Every decompose_series() method is additive by
construction. Instead of logging manually, you can pass
transform = "log", which logs the series, decomposes it
additively, and exponentiates the components back to the original
scale.
decompose_series(
oil_derivatives,
value_col = "production",
transform = "log"
)On the log scale the additive identity holds; after exponentiating,
the components satisfy the multiplicative identity
trend * seasonal * remainder = value. This requires
strictly positive data.
Other methods
Classical decomposition
methods = "classic" is the textbook decomposition
implemented by stats::decompose(). The trend is a centred
moving average of order equal to the frequency, the seasonal component
is the average detrended value for each period, and the remainder is
what is left. It is simple and fast, but shouldn’t be used in
practice.
decompose_series(
oil_derivatives,
value_col = "production",
methods = "classic",
transform = "log"
)Basic structural model
methods = "bsm" fits a Basic Structural (state-space)

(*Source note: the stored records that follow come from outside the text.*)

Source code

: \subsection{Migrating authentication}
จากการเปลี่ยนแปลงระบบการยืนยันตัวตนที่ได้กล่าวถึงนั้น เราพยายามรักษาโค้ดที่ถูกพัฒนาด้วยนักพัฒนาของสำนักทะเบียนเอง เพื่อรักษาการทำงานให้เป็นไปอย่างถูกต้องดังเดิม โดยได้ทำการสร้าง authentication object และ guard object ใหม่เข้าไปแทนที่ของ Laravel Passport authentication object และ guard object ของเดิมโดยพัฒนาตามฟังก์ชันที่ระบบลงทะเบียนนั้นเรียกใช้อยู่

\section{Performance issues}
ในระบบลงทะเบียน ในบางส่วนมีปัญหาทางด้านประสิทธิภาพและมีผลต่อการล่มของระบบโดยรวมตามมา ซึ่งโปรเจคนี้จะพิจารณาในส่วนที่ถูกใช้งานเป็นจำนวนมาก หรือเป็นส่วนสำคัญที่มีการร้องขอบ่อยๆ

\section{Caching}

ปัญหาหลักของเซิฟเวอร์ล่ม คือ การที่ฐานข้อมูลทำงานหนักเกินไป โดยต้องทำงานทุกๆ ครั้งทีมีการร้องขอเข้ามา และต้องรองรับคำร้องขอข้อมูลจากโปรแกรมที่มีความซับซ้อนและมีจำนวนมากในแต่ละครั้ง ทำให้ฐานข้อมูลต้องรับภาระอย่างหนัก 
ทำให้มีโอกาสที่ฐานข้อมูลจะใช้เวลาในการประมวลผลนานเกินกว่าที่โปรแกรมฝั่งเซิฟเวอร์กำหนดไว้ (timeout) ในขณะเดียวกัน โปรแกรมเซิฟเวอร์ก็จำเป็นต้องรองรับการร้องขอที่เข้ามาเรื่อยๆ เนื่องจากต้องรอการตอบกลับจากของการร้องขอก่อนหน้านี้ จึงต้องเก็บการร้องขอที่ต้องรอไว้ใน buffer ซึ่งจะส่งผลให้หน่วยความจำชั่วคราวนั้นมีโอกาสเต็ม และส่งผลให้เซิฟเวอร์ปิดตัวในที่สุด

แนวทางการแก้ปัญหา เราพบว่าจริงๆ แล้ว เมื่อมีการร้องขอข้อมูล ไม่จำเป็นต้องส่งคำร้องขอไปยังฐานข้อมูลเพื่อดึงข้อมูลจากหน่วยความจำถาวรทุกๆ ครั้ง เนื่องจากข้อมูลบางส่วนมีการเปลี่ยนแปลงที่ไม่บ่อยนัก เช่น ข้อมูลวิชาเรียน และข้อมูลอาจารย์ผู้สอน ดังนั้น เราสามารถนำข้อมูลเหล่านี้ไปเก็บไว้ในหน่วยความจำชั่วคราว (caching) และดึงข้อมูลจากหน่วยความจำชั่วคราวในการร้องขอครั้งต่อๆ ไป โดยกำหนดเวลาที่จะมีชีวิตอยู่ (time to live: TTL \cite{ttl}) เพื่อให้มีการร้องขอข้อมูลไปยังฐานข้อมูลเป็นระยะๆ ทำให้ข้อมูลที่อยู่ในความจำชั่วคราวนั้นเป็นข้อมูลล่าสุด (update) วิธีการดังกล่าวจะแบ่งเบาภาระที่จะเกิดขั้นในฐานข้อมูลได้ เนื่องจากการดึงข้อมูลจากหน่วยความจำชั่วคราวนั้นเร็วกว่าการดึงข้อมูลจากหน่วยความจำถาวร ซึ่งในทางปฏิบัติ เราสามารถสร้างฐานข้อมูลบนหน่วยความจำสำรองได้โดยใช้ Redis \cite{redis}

Model with stats::StructTS(): stochastic level, slope, and
seasonal components estimated by maximum likelihood and extracted with
the Kalman smoother. Unlike the moving-average methods, it returns trend
and seasonal estimates for every observation and lets both
components evolve over time. The trade-off is that it relies on
numerical optimisation, which can occasionally fail to converge on short
or irregular series.
decompose_series(
suboil,
value_col = "lprod",
methods = "bsm"
)X-13ARIMA-SEATS (seasonal)
methods = "seats" runs the U.S. Census Bureau’s
X-13ARIMA-SEATS program through the seasonal package — the
seasonal-adjustment procedure used by many statistical agencies.

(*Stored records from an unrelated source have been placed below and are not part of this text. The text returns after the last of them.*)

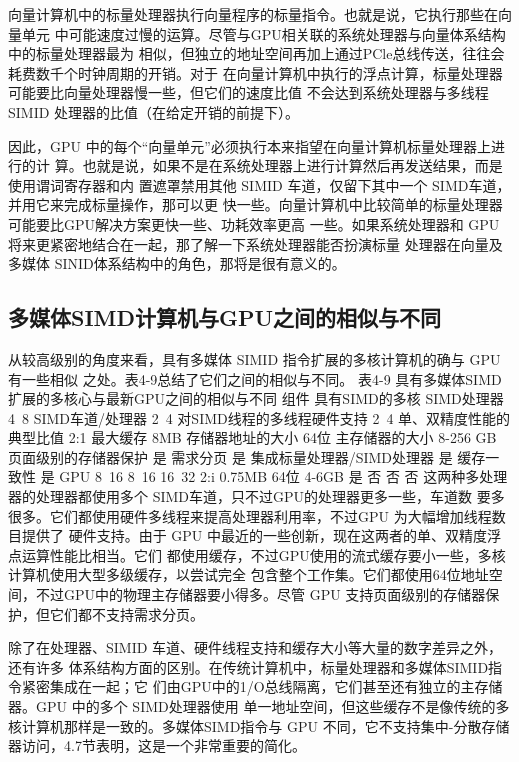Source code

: 向量计算机中的标量处理器执行向量程序的标量指令。也就是说，它执行那些在向量单元
中可能速度过慢的运算。尽管与GPU相关联的系统处理器与向量体系结构中的标量处理器最为
相似，但独立的地址空间再加上通过PCle总线传送，往往会耗费数千个时钟周期的开销。对于
在向量计算机中执行的浮点计算，标量处理器可能要比向量处理器慢一些，但它们的速度比值
不会达到系统处理器与多线程SIMID 处理器的比值（在给定开销的前提下）。

因此，GPU 中的每个“向量单元”必须执行本来指望在向量计算机标量处理器上进行的计
算。也就是说，如果不是在系统处理器上进行计算然后再发送结果，而是使用谓词寄存器和内
置遮罩禁用其他 SIMID 车道，仅留下其中一个 SIMD车道，并用它来完成标量操作，那可以更
快一些。向量计算机中比较简单的标量处理器可能要比GPU解决方案更快一些、功耗效率更高
一些。如果系统处理器和 GPU将来更紧密地结合在一起，那了解一下系统处理器能否扮演标量
处理器在向量及多媒体 SINID体系结构中的角色，那将是很有意义的。

\subsection{多媒体SIMD计算机与GPU之间的相似与不同}
从较高级别的角度来看，具有多媒体 SIMID 指令扩展的多核计算机的确与 GPU有一些相似
之处。表4-9总结了它们之间的相似与不同。
表4-9 具有多媒体SIMD扩展的多核心与最新GPU之间的相似与不同
组件
具有SIMD的多核
SIMD处理器
4~8
SIMD车道/处理器
2~4
对SIMD线程的多线程硬件支持
2~4
单、双精度性能的典型比值
2:1
最大缓存
8MB
存储器地址的大小
64位
主存储器的大小
8-256 GB
页面级别的存储器保护
是
需求分页
是
集成标量处理器/SIMD处理器
是
缓存一致性
是
GPU
8~16
8~16
16~32
2:i
0.75MB
64位
4-6GB
是
否
否
否
这两种多处理器的处理器都使用多个 SIMD车道，只不过GPU的处理器更多一些，车道数
要多很多。它们都使用硬件多线程来提高处理器利用率，不过GPU 为大幅增加线程数目提供了
硬件支持。由于 GPU 中最近的一些创新，现在这两者的单、双精度浮点运算性能比相当。它们
都使用缓存，不过GPU使用的流式缓存要小一些，多核计算机使用大型多级缓存，以尝试完全
包含整个工作集。它们都使用64位地址空间，不过GPU中的物理主存储器要小得多。尽管 GPU
支持页面级别的存储器保护，但它们都不支持需求分页。

除了在处理器、SIMID 车道、硬件线程支持和缓存大小等大量的数字差异之外，还有许多
体系结构方面的区别。在传统计算机中，标量处理器和多媒体SIMID指令紧密集成在一起；它
们由GPU中的1/O总线隔离，它们甚至还有独立的主存储器。GPU 中的多个 SIMD处理器使用
单一地址空间，但这些缓存不是像传统的多核计算机那样是一致的。多媒体SIMD指令与 GPU
不同，它不支持集中-分散存储器访问，4.7节表明，这是一个非常重要的简化。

seas() is called with its automatic defaults: ARIMA model
selection, log/level transformation, outlier detection, and calendar
adjustment. The SEATS trend-cycle and seasonally adjusted series are
then mapped to a trend/seasonal/remainder triple that reproduces the
original series exactly. Because X-13 selects its own transformation
internally, there is normally no need to set
transform = "log" for this method.
# requires the 'seasonal' package
seas_oil <- decompose_series(
suboil,
value_col = "lprod",
methods = "seats"
)
ggplot(seas_oil, aes(date)) +
geom_line(aes(y = lprod, color = "Original"), lwd = 0.7) +
geom_line(aes(y = trend_seats, color = "Trend (SEATS)"), lwd = 0.7) +
labs(title = "SEATS trend-cycle", y = "log production") +
theme_series
ggplot(seas_oil, aes(date, seasonal_seats)) +
geom_line(lwd = 0.7) +
labs(title = "SEATS seasonal component", y = NULL) +
theme_series
Often our interest is mainly in the series without its
seasonal component. For convenience, deseason_series()

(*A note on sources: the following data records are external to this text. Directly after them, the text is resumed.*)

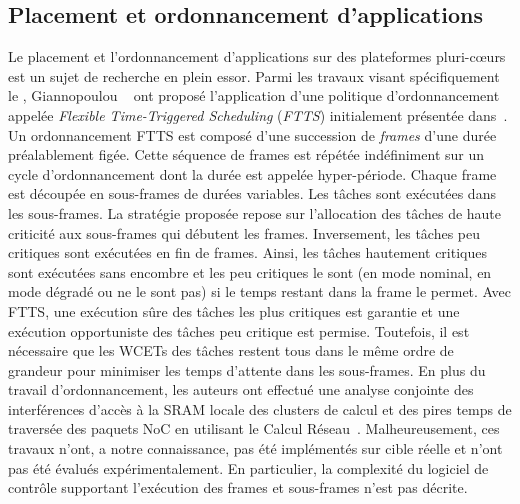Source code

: \documentclass[main.tex]{subfiles}
\begin{document}
\subsection{Placement et ordonnancement d'applications}
Le placement et l'ordonnancement d'applications sur des plateformes pluri-c\oe{}urs est un sujet de recherche en plein essor. Parmi les travaux visant spécifiquement le \mppalong, Giannopoulou \etal~\cite{Giannopoulou2015} ont proposé l'application d'une politique d'ordonnancement appelée \emph{Flexible Time-Triggered Scheduling} (\emph{FTTS}) initialement présentée dans~\cite{Giannopoulou2013_EMSOFT}. Un ordonnancement FTTS est composé d'une succession de \emph{frames} d'une durée préalablement figée. Cette séquence de frames est répétée indéfiniment sur un cycle d'ordonnancement dont la durée est appelée hyper-période. Chaque frame est découpée en sous-frames de durées variables. Les tâches sont exécutées dans les sous-frames. La stratégie proposée repose sur l'allocation des tâches de haute criticité aux sous-frames qui débutent les frames. Inversement, les tâches peu critiques sont exécutées en fin de frames. Ainsi, les tâches hautement critiques sont exécutées sans encombre et les peu critiques le sont (en mode nominal, en mode dégradé ou ne le sont pas) si le temps restant dans la frame le permet. Avec FTTS, une exécution sûre des tâches les plus critiques est garantie et une exécution opportuniste des tâches peu critique est permise. Toutefois, il est nécessaire que les WCETs des tâches restent tous dans le même ordre de grandeur pour minimiser les temps d'attente dans les sous-frames. En plus du travail d'ordonnancement, les auteurs ont effectué une analyse conjointe des interférences d'accès à la SRAM locale des clusters de calcul et des pires temps de traversée des paquets NoC en utilisant le Calcul Réseau~\cite{LeBoudec2001, Cruz91}. Malheureusement, ces travaux n'ont, a notre connaissance, pas été implémentés sur cible réelle et n'ont pas été évalués expérimentalement. En particulier, la complexité du logiciel de contrôle supportant l'exécution des frames et sous-frames n'est pas décrite.
\end{document}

wraps decompose_series() and returns the seasonally
adjusted series directly.
deseas_oil <- deseason_series(
suboil,
value_col = "lprod",
methods = "seats",
# set to TRUE to also return the trend, seasonal, and remainder components
components = FALSE
)
ggplot(deseas_oil, aes(date, seasadj_seats)) +
geom_line(lwd = 0.7) +
labs(
title = "SEATS seasonally adjusted series",
y = "log production"
) +
theme_series
This is equivalent to using seasadj = TRUE in
decompose_series().
decompose_series(
suboil,
value_col = "lprod",
methods = "seats",
seasadj = TRUE
)Summary
-
decompose_series()splits a seasonal (monthly or quarterly) series into trend, seasonal, and remainder components that sum to the original series. - There are five available methods:
"stl"(default),"regression","classic","bsm", and"seats" - All methods are additive; use
transform = "log"for multiplicative seasonality, where the components instead multiply to the original series. -
deseason_series()is a convenience wrapper that returns only the seasonally adjusted series.